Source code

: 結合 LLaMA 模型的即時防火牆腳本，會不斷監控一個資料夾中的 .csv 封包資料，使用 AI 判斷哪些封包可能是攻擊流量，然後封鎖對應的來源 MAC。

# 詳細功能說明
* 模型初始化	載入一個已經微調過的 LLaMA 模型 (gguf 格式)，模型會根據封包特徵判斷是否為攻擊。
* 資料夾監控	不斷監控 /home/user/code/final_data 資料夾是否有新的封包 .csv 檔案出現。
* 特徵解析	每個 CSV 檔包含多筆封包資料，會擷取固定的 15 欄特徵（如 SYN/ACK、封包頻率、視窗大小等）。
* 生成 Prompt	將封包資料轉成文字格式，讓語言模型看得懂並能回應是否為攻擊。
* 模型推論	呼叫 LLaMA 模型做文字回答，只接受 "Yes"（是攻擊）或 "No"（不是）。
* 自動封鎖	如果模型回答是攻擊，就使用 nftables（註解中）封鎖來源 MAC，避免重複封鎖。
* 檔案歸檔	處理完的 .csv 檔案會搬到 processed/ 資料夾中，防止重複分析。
------------------------
YOUR GOAL:
Output the listing above in full, exactly as written.

THE ANSWER:
Source code

: 結合 LLaMA 模型的即時防火牆腳本，會不斷監控一個資料夾中的 .csv 封包資料，使用 AI 判斷哪些封包可能是攻擊流量，然後封鎖對應的來源 MAC。

# 詳細功能說明
* 模型初始化	載入一個已經微調過的 LLaMA 模型 (gguf 格式)，模型會根據封包特徵判斷是否為攻擊。
* 資料夾監控	不斷監控 /home/user/code/final_data 資料夾是否有新的封包 .csv 檔案出現。
* 特徵解析	每個 CSV 檔包含多筆封包資料，會擷取固定的 15 欄特徵（如 SYN/ACK、封包頻率、視窗大小等）。
* 生成 Prompt	將封包資料轉成文字格式，讓語言模型看得懂並能回應是否為攻擊。
* 模型推論	呼叫 LLaMA 模型做文字回答，只接受 "Yes"（是攻擊）或 "No"（不是）。
* 自動封鎖	如果模型回答是攻擊，就使用 nftables（註解中）封鎖來源 MAC，避免重複封鎖。
* 檔案歸檔	處理完的 .csv 檔案會搬到 processed/ 資料夾中，防止重複分析。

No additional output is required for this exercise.